Thorold's first municipal election
By Alun Hughes

There were no lawn signs, glossy brochures, newspaper ads, nor all-candidates meetings, nothing resembling a present-day election campaign. When the citizens of Thorold elected their first council in 1799, it was a very low-key affair. Though not a council in the modern sense - more a group of officers chosen to perform various duties for the coming year - the election did mark the start of local government in Thorold.

Our political system today is democratic, but back then, things were very different. When the first Europeans settled in the Niagara Peninsula in the 1780s they were subject to military rule - understandably so, as the American Revolutionary War was in progress and the Commandant at Fort Niagara held sway. Essentially the same system continued after the war's end in 1783, and it was years before settlers gained any form of local autonomy.

The immediate post-war need to maintain law and order led to the appointment of former Loyalist officers as magistrates, but it was not until 1788, following growing settler discontent, that the authorities did anything more. And that was to divide what is now southern Ontario into four districts called Hesse, Nassau (which included the Niagara Peninsula), Mecklenburg and Luneburg.

Various officials were appointed to each district, among them a clerk, a sheriff, judges, coroners, and justices of the peace or magistrates. The last-named had various duties, such as regulating domestic animals running at large, overseeing licensed taverns, appointing minor officials and superintending highways. Also, a Land Board was established in each district to oversee the distribution of land.

Further changes followed the Constitutional Act of 1791, which created a new province of Upper Canada ruled by a Lieutenant-Governor, with appointed executive and legislative councils and an elected legislative assembly. A year later Lieutenant-Governor Simcoe divided the province into 19 counties, one of which was Lincoln - not the Lincoln we remember today but a much larger one encompassing the entire Peninsula and beyond.

None of this provided anything like modern representative government. Both the province and districts were ted by appointed positions, which Simcoe hoped would foster a hereditary political aristocracy, the very antithesis of democracy. The counties served no governmental function; instead they were units for organizing the (the Lincoln was gazetted in 1794), for granting land, and for parliamentary representation. The original survey townships like Thorold had no function at all, other than providing an organized framework for land ownership.

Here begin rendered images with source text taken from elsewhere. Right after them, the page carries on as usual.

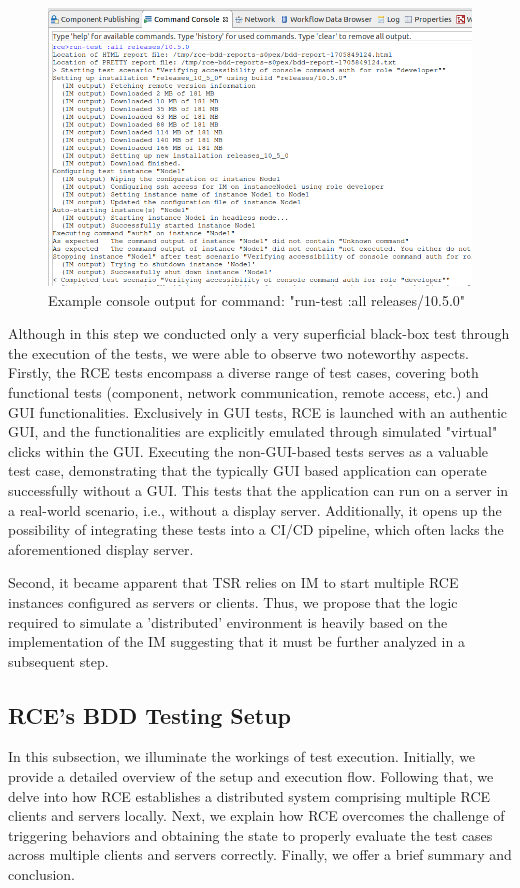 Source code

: \begin{figure}
    \centering
    \includegraphics[width=\linewidth]{files/figures/rce-execute-tests.png}
    \caption{Example console output for command: "run-test :all releases/10.5.0"}
    \label{fig:rce-test-output}
\end{figure}


Although in this step we conducted only a very superficial black-box test through the execution of the tests, we were able to observe two noteworthy aspects. Firstly, the \ac{RCE} tests encompass a diverse range of test cases, covering both functional tests (component, network communication, remote access, etc.) and \ac{GUI} functionalities. Exclusively in \ac{GUI} tests, \ac{RCE} is launched with an authentic \ac{GUI}, and the functionalities are explicitly emulated through simulated "virtual" clicks within the \ac{GUI}.
Executing the non-\acs{GUI}-based tests serves as a valuable test case, demonstrating that the typically \acs{GUI} based application can operate successfully without a \acs{GUI}. This tests that the application can run on a server in a real-world scenario, i.e., without a display server. Additionally, it opens up the possibility of integrating these tests into a CI/CD pipeline, which often lacks the aforementioned display server.

Second, it became apparent that \ac{TSR} relies on \ac{IM} to start multiple \ac{RCE} instances configured as servers or clients. Thus, we propose that the logic required to simulate a 'distributed' environment is heavily based on the implementation of the \ac{IM} suggesting that it must be further analyzed in a subsequent step.

\subsection{\ac{RCE}'s BDD Testing Setup}
\label{subsec:BuiltinBDDTest}
In this subsection, we illuminate the workings of test execution. Initially, we provide a detailed overview of the setup and execution flow. Following that, we delve into how \ac{RCE} establishes a distributed system comprising multiple \ac{RCE} clients and servers locally. Next, we explain how \ac{RCE} overcomes the challenge of triggering behaviors and obtaining the state to properly evaluate the test cases across multiple clients and servers correctly. Finally, we offer a brief summary and conclusion.

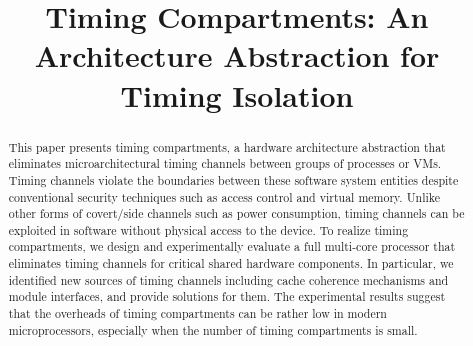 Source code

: \title{
    Timing Compartments: An Architecture Abstraction for Timing Isolation
}



\date{}
\maketitle

\thispagestyle{empty}

\begin{abstract}
    This paper presents timing compartments, a hardware architecture 
    abstraction 
    that eliminates microarchitectural timing channels between groups of 
    processes or VMs. Timing channels violate the boundaries between these 
    software system entities despite conventional security techniques such as 
    access control and virtual memory. Unlike other forms of covert/side channels such 
    as power consumption, timing channels can be exploited in software without 
    physical access to the device. 
    To realize timing 
    compartments, we design and experimentally evaluate a full multi-core 
    processor that eliminates timing channels for critical shared hardware 
    components. 
    In particular, we identified new sources of timing channels including
    cache coherence mechanisms and module interfaces, and provide solutions for them.
    The experimental results suggest that the overheads of
    timing compartments can be rather low in modern microprocessors, especially 
    when the number of timing compartments is small.

\end{abstract}
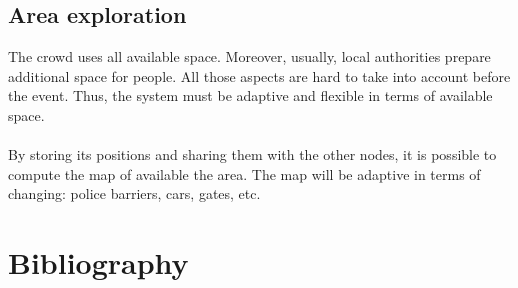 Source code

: \documentclass[12pt,a4paper]{report}
\begin{document}
\section*{Area exploration}
The crowd uses all available space. Moreover, usually, local authorities prepare additional space for people. All those aspects are hard to take into account before the event. Thus, the system must be adaptive and flexible in terms of available space. \\\\
By storing its positions and sharing them with the other nodes, it is possible to compute the map of available the area. The map will be adaptive in terms of changing: police barriers, cars, gates, etc.












\chapter*{Bibliography}
\end{document}
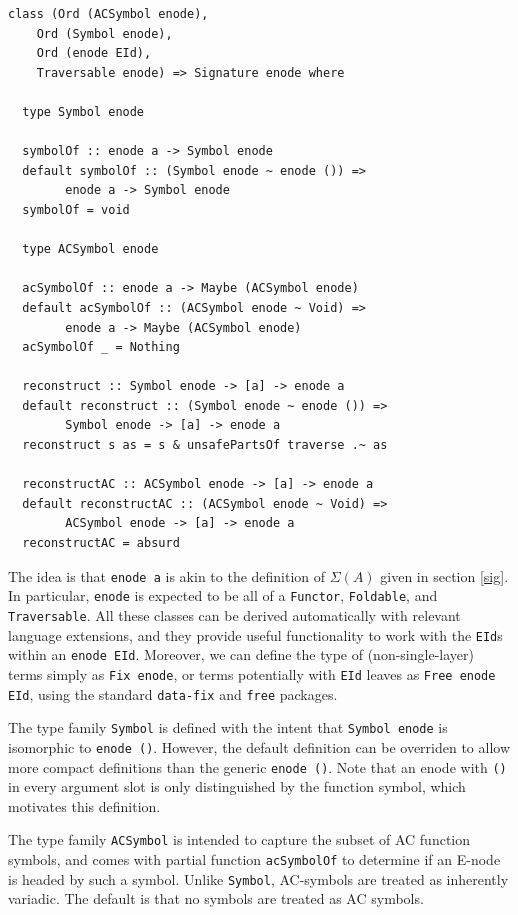 \documentclass[12pt,a4paper,twoside,openright]{report}
\numberwithin{equation}{chapter}		%
\numberwithin{figure}{chapter}			%
\numberwithin{table}{chapter}			%
\theoremstyle{definition}
\theoremstyle{plain}
\begin{document}
\begin{verbatim}
class (Ord (ACSymbol enode),
	Ord (Symbol enode),
	Ord (enode EId),
	Traversable enode) => Signature enode where
		
  type Symbol enode

  symbolOf :: enode a -> Symbol enode
  default symbolOf :: (Symbol enode ~ enode ()) =>
  		enode a -> Symbol enode
  symbolOf = void

  type ACSymbol enode

  acSymbolOf :: enode a -> Maybe (ACSymbol enode)
  default acSymbolOf :: (ACSymbol enode ~ Void) =>
  		enode a -> Maybe (ACSymbol enode)
  acSymbolOf _ = Nothing

  reconstruct :: Symbol enode -> [a] -> enode a
  default reconstruct :: (Symbol enode ~ enode ()) =>
  		Symbol enode -> [a] -> enode a
  reconstruct s as = s & unsafePartsOf traverse .~ as

  reconstructAC :: ACSymbol enode -> [a] -> enode a
  default reconstructAC :: (ACSymbol enode ~ Void) =>
  		ACSymbol enode -> [a] -> enode a
  reconstructAC = absurd
\end{verbatim}

The idea is that \texttt{enode a} is akin to the definition of $\Sigma(A)$ given in section \ref{sig}. In particular, \texttt{enode} is expected to be all of a \texttt{Functor}, \texttt{Foldable}, and \texttt{Traversable}. All these classes can be derived automatically with relevant language extensions, and they provide useful functionality to work with the \texttt{EId}s within an \texttt{enode EId}. Moreover, we can define the type of (non-single-layer) terms simply as \texttt{Fix enode}, or terms potentially with \texttt{EId} leaves as \texttt{Free enode EId}, using the standard \texttt{data-fix} and \texttt{free} packages.

The type family \texttt{Symbol} is defined with the intent that \texttt{Symbol enode} is isomorphic to \texttt{enode ()}. However, the default definition can be overriden to allow more compact definitions than the generic \texttt{enode ()}. Note that an enode with \texttt{()} in every argument slot is only distinguished by the function symbol, which motivates this definition.

The type family \texttt{ACSymbol} is intended to capture the subset of AC function symbols, and comes with partial function \texttt{acSymbolOf} to determine if an E-node is headed by such a symbol. Unlike \texttt{Symbol}, AC-symbols are treated as inherently variadic. The default is that no symbols are treated as AC symbols.
\end{document}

Thorold's first councillors, from the Township Minute Book.
However, the growing call for proper local government could not be ignored, and the first tentative step toward this occurred in 1793 with the passage of the Parish and Town Officers Act. This authorized the convening of annual meetings in each township to elect a clerk, two assessors, a tax collector, from two to six highway overseers/fence viewers, one or more poundkeepers and two town wardens.

Grimsby has the distinction of holding the first ever township meeting - on April 5, 1790, three years before the act. Townships like Niagara and Stamford followed in 1793, but Thorold did not meet until later. The original township minute book, preserved in City Hall, gives the date of the first meeting as "the first Monday in March 1799," though other entries in the book indicate Thorold had a clerk (Obadiah Hopkins) as early as 1796.

The officers elected in 1799 were John Waterhouse (clerk), Andrew Hansel and Jonathan Hagar (assessors), John Decow (collector), John Wilson Senior and Leonard Misener (poundkeepers), Robert Wilkerson and George Coucke (town wardens), and George Bowman, Jacob Upper, John Hill Junior, Henry Damude and Alexander Brown (road masters).

Township meetings were led on those of colonial New England, but had much less power and were always answerable to the district magistrates. The only legislative authority granted by the 1793 act was regulating the height of fences; a year later control of animals running at large was added.

As a result, the early Thorold minutes do not make very interesting reading, consisting of little more than a listing of those elected. In 1801, however, we learn "The inhabitants unanimously resolve the fences to be five feet high and there shall not be any holes exceeding four inches below the fourth rail from the bottom … and all creatures shall run at large."

The very earliest meeting site is unknown, but in 1802 and from 1806 to 1809 the venue was Israel Swayze's house (where the Summers farmhouse now stands on Beaverdams Road). Between 1810 and 1816 they were mostly held in Samuel Swayze's tavern at the intersection of Beaverdams and Marlatts roads.

There is much we don't know about these early meetings. How many people came to vote? Were the elections contested? Did the officers receive any payment? What sort of budget did they command? All we can say for certain was that the voters would have been few in number, since they met in a house, and the population of Thorold was very small anyway.